In the units that were to go in, officers and men were suffering their final ordeal of waiting. The shells from the Union batteries, frequently overshooting, whined over the swale and along Seminary Ridge to burst among the huddled troops.

A young soldier in Kemper’s brigade said: “The atmosphere was rent and broken by the rush and crash of projectiles. … The sun, but a few minutes before so brilliant, was now darkened. Through this smoky darkness came the missiles of death. … The scene of carnage beggars description … The men remained steadfast at their posts … [but] it must not be supposed that men were not alarmed. … Many a poor fellow thought his time had come. … Great big, stout-hearted men prayed, loudly too. … They were in earnest, for if men ever had need of the care and protection of our Heavenly Father, it was now.”

Near the young soldier a solid shot burrowed under a man, lifting him three feet into the air. He fell back dead, without having been actually struck. In another company in Kemper’s brigade, a whole squad—eight men— were killed or wounded under one burst. Then the young soldier started to lift his head to get some fresh air, and his lieutenant said: “You’d better put your head down or you may get it knocked off.”

Young David Johnston replied: “A man had about as well die that way as suffocate for want of air.”

At that moment a shell burst over them, carrying off the heads of two men above the ears, and a downbreaking piece struck his side. He was knocked insensible for several moments and came to “lying off from the position I was in when struck, gasping for breath.”

His colonel ran up, gave him water, and made a cursory examination. Johnston’s ribs on the left side were fractured, his left side and leg were paralyzed, and later a contusion of a lung was discovered. Two friends from the company moved him out of range and placed him on a blanket at the base of an apple tree.

The casualties while the men waited were never computed. Soldiers believed that a minimum of three hundred were killed or wounded before they ever moved out. Some men fainted from the heat and the strain of waiting.

Chaplains moved up and down the lines of tense-faced men. For once, only one joke was recorded among Confederate troops, and that one rather wan. A soldier, seeing a rabbit dart out from some bushes and head for the rear, called out: “Run, old hare. If I was an old hare, I’d run too.”

But nobody moved to the rear. Nobody moved at all, except to squeeze closer to the brushy earth. Describing the waiting under the shellbursts, a soldier in the 1st Virginia Regiment from Richmond contented himself with saying: “It was simply awful.”

Lewis Armistead and Dick Garnett, friends whose families were friends, stood together in somber silence. A shot struck a tree near by, shaving a splinter that stuck out toward them. Armistead picked the wood off and turned to the troops. “Boys, do you think you can go up under that? It is pretty hot out there.”

Most nodded, some spoke in assurance, but there was no swell of voices. That would come as an expression of relief when they moved out—if they ever did.

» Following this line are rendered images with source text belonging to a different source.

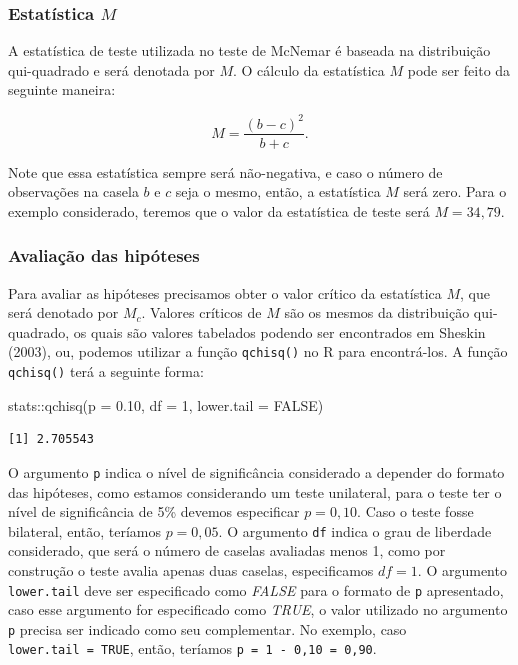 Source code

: \documentclass[
  letterpaper,
  DIV=11,
  numbers=noendperiod]{scrreprt}
\newenvironment{Shaded}{\begin{snugshade}}{\end{snugshade}}
\newcommand{\AttributeTok}[1]{\textcolor[rgb]{0.40,0.45,0.13}{#1}}
\newcommand{\ConstantTok}[1]{\textcolor[rgb]{0.56,0.35,0.01}{#1}}
\newcommand{\DecValTok}[1]{\textcolor[rgb]{0.68,0.00,0.00}{#1}}
\newcommand{\FloatTok}[1]{\textcolor[rgb]{0.68,0.00,0.00}{#1}}
\newcommand{\FunctionTok}[1]{\textcolor[rgb]{0.28,0.35,0.67}{#1}}
\newcommand{\NormalTok}[1]{\textcolor[rgb]{0.00,0.23,0.31}{#1}}
\newcommand{\SpecialCharTok}[1]{\textcolor[rgb]{0.37,0.37,0.37}{#1}}
\begin{document}
\hypertarget{estatuxedstica-m}{%
\subsubsection{\texorpdfstring{Estatística
\(M\)}{Estatística M}}\label{estatuxedstica-m}}

A estatística de teste utilizada no teste de McNemar é baseada na
distribuição qui-quadrado e será denotada por \(M\). O cálculo da
estatística \(M\) pode ser feito da seguinte maneira:

\[M = \displaystyle \frac{(b-c)^2}{b+c}.\]

Note que essa estatística sempre será não-negativa, e caso o número de
observações na casela \(b\) e \(c\) seja o mesmo, então, a estatística
\(M\) será zero. Para o exemplo considerado, teremos que o valor da
estatística de teste será \(M = 34,79\).

\hypertarget{avaliauxe7uxe3o-das-hipuxf3teses-4}{%
\subsubsection{Avaliação das
hipóteses}\label{avaliauxe7uxe3o-das-hipuxf3teses-4}}

Para avaliar as hipóteses precisamos obter o valor crítico da
estatística \(M\), que será denotado por \(M_c\). Valores críticos de
\(M\) são os mesmos da distribuição qui-quadrado, os quais são valores
tabelados podendo ser encontrados em Sheskin (2003), ou, podemos
utilizar a função \texttt{qchisq()} no R para encontrá-los. A função
\texttt{qchisq()} terá a seguinte forma:

\begin{Shaded}
\begin{Highlighting}[]
\NormalTok{stats}\SpecialCharTok{::}\FunctionTok{qchisq}\NormalTok{(}\AttributeTok{p =} \FloatTok{0.10}\NormalTok{, }\AttributeTok{df =} \DecValTok{1}\NormalTok{, }\AttributeTok{lower.tail =} \ConstantTok{FALSE}\NormalTok{)}
\end{Highlighting}
\end{Shaded}

\begin{verbatim}
[1] 2.705543
\end{verbatim}

O argumento \texttt{p} indica o nível de significância considerado a
depender do formato das hipóteses, como estamos considerando um teste
unilateral, para o teste ter o nível de significância de 5\% devemos
especificar \(p = 0,10\). Caso o teste fosse bilateral, então, teríamos
\(p = 0,05\). O argumento \texttt{df} indica o grau de liberdade
considerado, que será o número de caselas avaliadas menos 1, como por
construção o teste avalia apenas duas caselas, especificamos \(df = 1\).
O argumento \texttt{lower.tail} deve ser especificado como \emph{FALSE}
para o formato de \texttt{p} apresentado, caso esse argumento for
especificado como \emph{TRUE}, o valor utilizado no argumento \texttt{p}
precisa ser indicado como seu complementar. No exemplo, caso
\texttt{lower.tail\ =\ TRUE}, então, teríamos
\texttt{p\ =\ 1\ -\ 0,10\ =\ 0,90}.
\end{document}
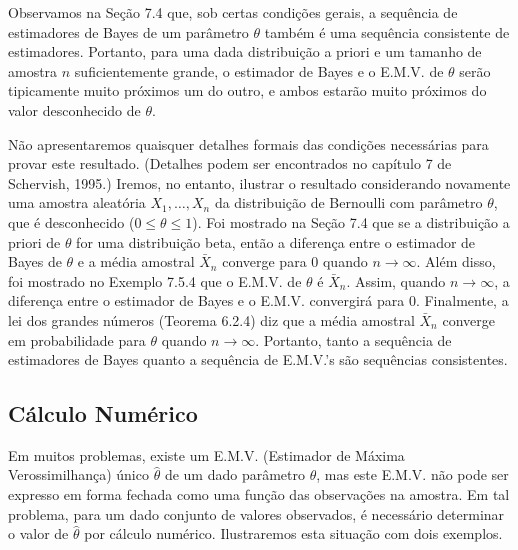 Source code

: Observamos na Seção 7.4 que, sob certas condições gerais, a sequência de estimadores de Bayes de um parâmetro $\theta$ também é uma sequência consistente de estimadores. Portanto, para uma dada distribuição a priori e um tamanho de amostra $n$ suficientemente grande, o estimador de Bayes e o E.M.V. de $\theta$ serão tipicamente muito próximos um do outro, e ambos estarão muito próximos do valor desconhecido de $\theta$.

Não apresentaremos quaisquer detalhes formais das condições necessárias para provar este resultado. (Detalhes podem ser encontrados no capítulo 7 de Schervish, 1995.) Iremos, no entanto, ilustrar o resultado considerando novamente uma amostra aleatória $X_1, \dots, X_n$ da distribuição de Bernoulli com parâmetro $\theta$, que é desconhecido ($0 \le \theta \le 1$). Foi mostrado na Seção 7.4 que se a distribuição a priori de $\theta$ for uma distribuição beta, então a diferença entre o estimador de Bayes de $\theta$ e a média amostral $\bar{X}_n$ converge para 0 quando $n \to \infty$. Além disso, foi mostrado no Exemplo 7.5.4 que o E.M.V. de $\theta$ é $\bar{X}_n$. Assim, quando $n \to \infty$, a diferença entre o estimador de Bayes e o E.M.V. convergirá para 0. Finalmente, a lei dos grandes números (Teorema 6.2.4) diz que a média amostral $\bar{X}_n$ converge em probabilidade para $\theta$ quando $n \to \infty$. Portanto, tanto a sequência de estimadores de Bayes quanto a sequência de E.M.V.'s são sequências consistentes.

\subsection*{Cálculo Numérico}

Em muitos problemas, existe um E.M.V. (Estimador de Máxima Verossimilhança) único $\hat{\theta}$ de um dado parâmetro $\theta$, mas este E.M.V. não pode ser expresso em forma fechada como uma função das observações na amostra. Em tal problema, para um dado conjunto de valores observados, é necessário determinar o valor de $\hat{\theta}$ por cálculo numérico. Ilustraremos esta situação com dois exemplos.

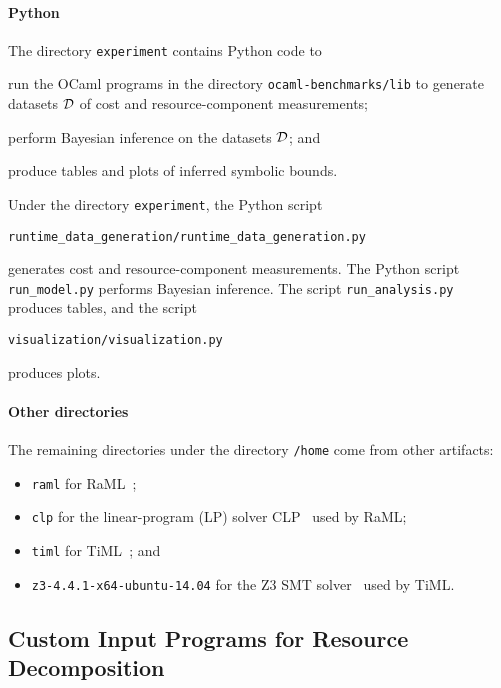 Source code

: \paragraph{Python}

The directory \texttt{experiment} contains Python code to
\begin{enumerate*}[label=(\roman*)]
  \item run the OCaml programs in the directory \texttt{ocaml-benchmarks/lib}
        to generate datasets $\mathcal{D}$ of cost and resource-component measurements;
  \item perform Bayesian inference on the datasets $\mathcal{D}$; and
  \item produce tables and plots of inferred symbolic bounds.
\end{enumerate*}
%
Under the directory \texttt{experiment}, the Python script
\begin{verbatim}
runtime_data_generation/runtime_data_generation.py
\end{verbatim}
generates cost and resource-component measurements.
%
The Python script \texttt{run\_model.py} performs Bayesian inference.
%
The script \texttt{run\_analysis.py} produces tables, and the script
\begin{verbatim}
visualization/visualization.py
\end{verbatim}
produces plots.

\paragraph{Other directories}

The remaining directories under the directory \texttt{/home} come from other
artifacts:
\begin{itemize}
  \item \texttt{raml} for RaML~\citep{Hoffmann2017,RaML};
  \item \texttt{clp} for the linear-program (LP) solver CLP~\citep{CLP} used by
        RaML;
  \item \texttt{timl} for TiML~\citep{WangWC17}; and
  \item \texttt{z3-4.4.1-x64-ubuntu-14.04} for the Z3 SMT
        solver~\citep{DeMoura2008} used by TiML.
\end{itemize}

\subsection{Custom Input Programs for Resource Decomposition}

Pickett finished his running letter: “Oh, may God in His mercy help me as He has never helped before … remember always that I love you with all my heart and soul … that now and forever I am yours.” Then he sealed “the scraps of pencilled paper” and walked out to join Garnett and Armistead.

A courier came riding through the woods. He dismounted before their group and thrust a paper at General Pickett, who read: “If you are coming at all you must come immediately or I can not give you proper support; but the enemy’s fire has not slackened materially, and at least 18 guns are still firing …” from the angle containing the clump of trees. It was signed “Alexander.”

This was the nearest thing to an order that Pickett received. In his eagerness to relieve his men of the horror of waiting, he seized on the discretionary words as a command subject only to Longstreet’s approval.

The hour had come. Pickett shook hands with Garnett and Armistead. The three men murmured “Good luck” and parted.

The brigadiers went to their commands. A horse was brought up for Dick Garnett, too weak to walk. Except for staff officers, no officers below brigade rank were to ride, though Colonel Eppa Hunton and Colonel Lewis Williams, on account of physical illness, were allowed mounts. Colonel Hunton was suffering from a painful fistula.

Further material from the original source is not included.